The proposed formula was expected to be made public mid this year but Ranawaka said that the implementation would have to wait till October as it was still being studied by the relevant stakeholders before getting Cabinet approval.
“Before being gazetted, the formula has now been given to experts and several stakeholders including the Public Utilities Commission of Sri Lanka (PUCSL) for their suggestion and input,” he said.
In addition, the formula will also be made public for suggestions. “The public will be given a month to come forward with their suggestions. It is a long process and therefore will take some time to be implemented,” the Minister added.
Meanwhile, institutions such as the Ceylon Petroleum Corporation (CPC) and Lanka Indian Oil Company (LIOC) stated that they had recorded losses during the past few months after the government reduced fuel prices in January.
The LIOC said it had written to the Power and Energy Ministry and the Treasury, expressing their concerns over the continuous losses faced after the Government had reduced the fuel prices in January this year.
According to reports, the LIOC had to bear a loss of Rs.25 per liter of petrol due to the current pricing.
Ranawaka stated that the losses faced by the LIOC and the CPC was due to the taxes imposed and added that they made a request for tax reduction on imports.

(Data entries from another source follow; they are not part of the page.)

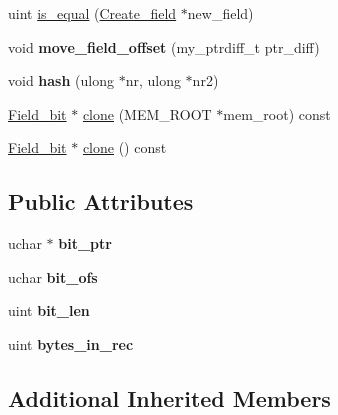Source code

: \begin{DoxyCompactItemize}
\item 
uint \mbox{\hyperlink{classField__bit_a92ecc819aaa815e8bd059db03c17d680}{is\+\_\+equal}} (\mbox{\hyperlink{classCreate__field}{Create\+\_\+field}} $\ast$new\+\_\+field)
\item 
\mbox{\label{classField__bit_a57e4cb61be8a3d841b4000371bcce22f}} 
void {\bfseries move\+\_\+field\+\_\+offset} (my\+\_\+ptrdiff\+\_\+t ptr\+\_\+diff)
\item 
\mbox{\label{classField__bit_af2c718bf9b74d3d0433cd9a9136a6a2f}} 
void {\bfseries hash} (ulong $\ast$nr, ulong $\ast$nr2)
\item 
\mbox{\hyperlink{classField__bit}{Field\+\_\+bit}} $\ast$ \mbox{\hyperlink{classField__bit_aeb78600782993f9f9b6eb5b24de2e527}{clone}} (M\+E\+M\+\_\+\+R\+O\+OT $\ast$mem\+\_\+root) const
\item 
\mbox{\hyperlink{classField__bit}{Field\+\_\+bit}} $\ast$ \mbox{\hyperlink{classField__bit_a666845df221e87fbc65c725c232e4afd}{clone}} () const
\end{DoxyCompactItemize}
\subsection*{Public Attributes}
\begin{DoxyCompactItemize}
\item 
\mbox{\label{classField__bit_a00765a3acd1d323df71a12e9b9adc5e7}} 
uchar $\ast$ {\bfseries bit\+\_\+ptr}
\item 
\mbox{\label{classField__bit_a062c3796c0ee779367b5f9ea6f0cb509}} 
uchar {\bfseries bit\+\_\+ofs}
\item 
\mbox{\label{classField__bit_a5a932a7d7f26af5883dec3a45d29877c}} 
uint {\bfseries bit\+\_\+len}
\item 
\mbox{\label{classField__bit_aa6f85e7d09aaab2eb920722cb76605bf}} 
uint {\bfseries bytes\+\_\+in\+\_\+rec}
\end{DoxyCompactItemize}
\subsection*{Additional Inherited Members}


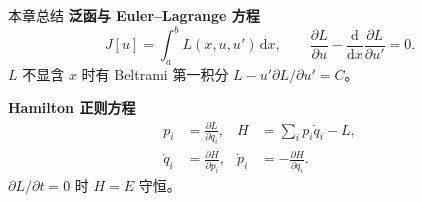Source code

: \documentclass[fontset=windows, chinese, 10pt, xcolor=dvipsnames]{beamer}
\begin{document}
\begin{frame}{本章总结}
  \textbf{泛函与 Euler--Lagrange 方程}
  \begin{equation*}
    J[u]=\int_a^b L(x,u,u')\,\mathrm{d}x,
    \qquad
    \frac{\partial L}{\partial u}
    -\frac{\mathrm{d}}{\mathrm{d}x}\frac{\partial L}{\partial u'}=0.
  \end{equation*}
  $L$ 不显含 $x$ 时有 Beltrami 第一积分
  \(L-u'\partial L/\partial u'=C\)。
  \vspace{0.4em}
  
  \textbf{Hamilton 正则方程}
  \begin{align*}
    p_i&=\frac{\partial L}{\partial\dot q_i},
    &
    H&=\sum_i p_i\dot q_i-L,\\
    \dot q_i&=\frac{\partial H}{\partial p_i},
    &
    \dot p_i&=-\frac{\partial H}{\partial q_i}.
  \end{align*}
  $\partial L/\partial t=0$ 时 $H=E$ 守恒。
\end{frame}


\end{document}

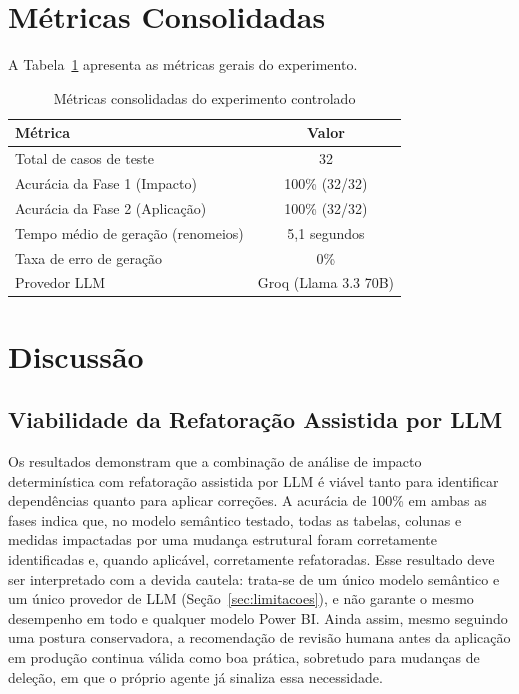 \documentclass[
    12pt,               %
    openright,          %
    oneside,            %
    a4paper,            %
    chapter=TITLE,      %
    section=TITLE,      %
    brazil              %
]{abntex2}
\begin{document}
\section{Métricas Consolidadas}

A Tabela~\ref{tab:metricas-consolidadas} apresenta as métricas gerais do experimento.

\begin{table}[H]
    \centering
    \caption{Métricas consolidadas do experimento controlado}
    \label{tab:metricas-consolidadas}
    \begin{tabularx}{\textwidth}{Xc}
        \toprule
        \textbf{Métrica} & \textbf{Valor} \\
        \midrule
        Total de casos de teste          & 32 \\
        Acurácia da Fase 1 (Impacto)     & 100\% (32/32) \\
        Acurácia da Fase 2 (Aplicação)   & 100\% (32/32) \\
        Tempo médio de geração (renomeios) & 5,1 segundos \\
        Taxa de erro de geração          & 0\% \\
        Provedor LLM                     & Groq (Llama 3.3 70B) \\
        \bottomrule
    \end{tabularx}
\end{table}

\section{Discussão}

\subsection{Viabilidade da Refatoração Assistida por LLM}

Os resultados demonstram que a combinação de análise de impacto determinística com refatoração assistida por LLM é viável tanto para identificar dependências quanto para aplicar correções. A acurácia de 100\% em ambas as fases indica que, no modelo semântico testado, todas as tabelas, colunas e medidas impactadas por uma mudança estrutural foram corretamente identificadas e, quando aplicável, corretamente refatoradas. Esse resultado deve ser interpretado com a devida cautela: trata-se de um único modelo semântico e um único provedor de LLM (Seção~\ref{sec:limitacoes}), e não garante o mesmo desempenho em todo e qualquer modelo Power BI. Ainda assim, mesmo seguindo uma postura conservadora, a recomendação de revisão humana antes da aplicação em produção continua válida como boa prática, sobretudo para mudanças de deleção, em que o próprio agente já sinaliza essa necessidade.
\end{document}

Accordingly, the price of a barrel of crude oil was USD 45 when fuel prices were reduced in January and had now increased to USD 65.
Ranawaka, however, stated that the losses recorded by both institutions were due to taxes and added that a request had been submitted to slash tax on fuel imports.
Meanwhile, petroleum analysts stated that the increase in crude oil prices in the world market did not warrant an increase in Sri Lanka at the moment.
Petroleum Analyst at the Petroleum Resources Development Secretariat (PRDS), Ranali Perera stated that there would not be a drastic change in crude oil prices in the world market for the next two years.
“Fuel prices locally are not decided based on world market prices alone. It is decided based on several aspects such as the demand, government policies and several other factors. Therefore, at the moment, the price of fuel does not warrant a change despite the price increase in the world market, she said.